> [WORK REQUIRED]:
Find "(o *IamEndPointRoleRelationship) GetAccount()" in the records that follow; print that line and each subsequent line through the last one, verbatim and with nothing added.

*** RECORDS SUPPLIED Section Begins ***

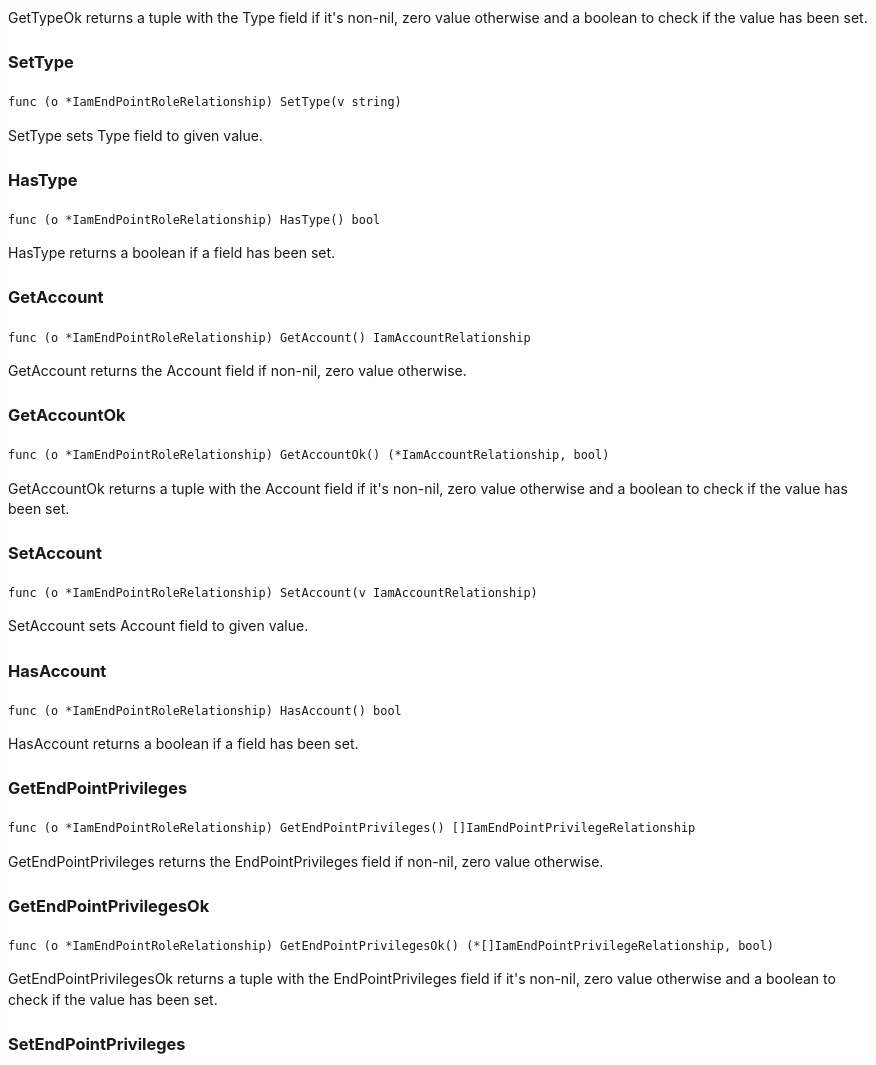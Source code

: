 GetTypeOk returns a tuple with the Type field if it's non-nil, zero value otherwise
and a boolean to check if the value has been set.

### SetType

`func (o *IamEndPointRoleRelationship) SetType(v string)`

SetType sets Type field to given value.

### HasType

`func (o *IamEndPointRoleRelationship) HasType() bool`

HasType returns a boolean if a field has been set.

### GetAccount

`func (o *IamEndPointRoleRelationship) GetAccount() IamAccountRelationship`

GetAccount returns the Account field if non-nil, zero value otherwise.

### GetAccountOk

`func (o *IamEndPointRoleRelationship) GetAccountOk() (*IamAccountRelationship, bool)`

GetAccountOk returns a tuple with the Account field if it's non-nil, zero value otherwise
and a boolean to check if the value has been set.

### SetAccount

`func (o *IamEndPointRoleRelationship) SetAccount(v IamAccountRelationship)`

SetAccount sets Account field to given value.

### HasAccount

`func (o *IamEndPointRoleRelationship) HasAccount() bool`

HasAccount returns a boolean if a field has been set.

### GetEndPointPrivileges

`func (o *IamEndPointRoleRelationship) GetEndPointPrivileges() []IamEndPointPrivilegeRelationship`

GetEndPointPrivileges returns the EndPointPrivileges field if non-nil, zero value otherwise.

### GetEndPointPrivilegesOk

`func (o *IamEndPointRoleRelationship) GetEndPointPrivilegesOk() (*[]IamEndPointPrivilegeRelationship, bool)`

GetEndPointPrivilegesOk returns a tuple with the EndPointPrivileges field if it's non-nil, zero value otherwise
and a boolean to check if the value has been set.

### SetEndPointPrivileges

*** RECORDS SUPPLIED Section Ends ***

> [YOUR RESPONSE]:
`func (o *IamEndPointRoleRelationship) GetAccount() IamAccountRelationship`

GetAccount returns the Account field if non-nil, zero value otherwise.

### GetAccountOk

`func (o *IamEndPointRoleRelationship) GetAccountOk() (*IamAccountRelationship, bool)`

GetAccountOk returns a tuple with the Account field if it's non-nil, zero value otherwise
and a boolean to check if the value has been set.

### SetAccount

`func (o *IamEndPointRoleRelationship) SetAccount(v IamAccountRelationship)`

SetAccount sets Account field to given value.

### HasAccount

`func (o *IamEndPointRoleRelationship) HasAccount() bool`

HasAccount returns a boolean if a field has been set.

### GetEndPointPrivileges

`func (o *IamEndPointRoleRelationship) GetEndPointPrivileges() []IamEndPointPrivilegeRelationship`

GetEndPointPrivileges returns the EndPointPrivileges field if non-nil, zero value otherwise.

### GetEndPointPrivilegesOk

`func (o *IamEndPointRoleRelationship) GetEndPointPrivilegesOk() (*[]IamEndPointPrivilegeRelationship, bool)`

GetEndPointPrivilegesOk returns a tuple with the EndPointPrivileges field if it's non-nil, zero value otherwise
and a boolean to check if the value has been set.

### SetEndPointPrivileges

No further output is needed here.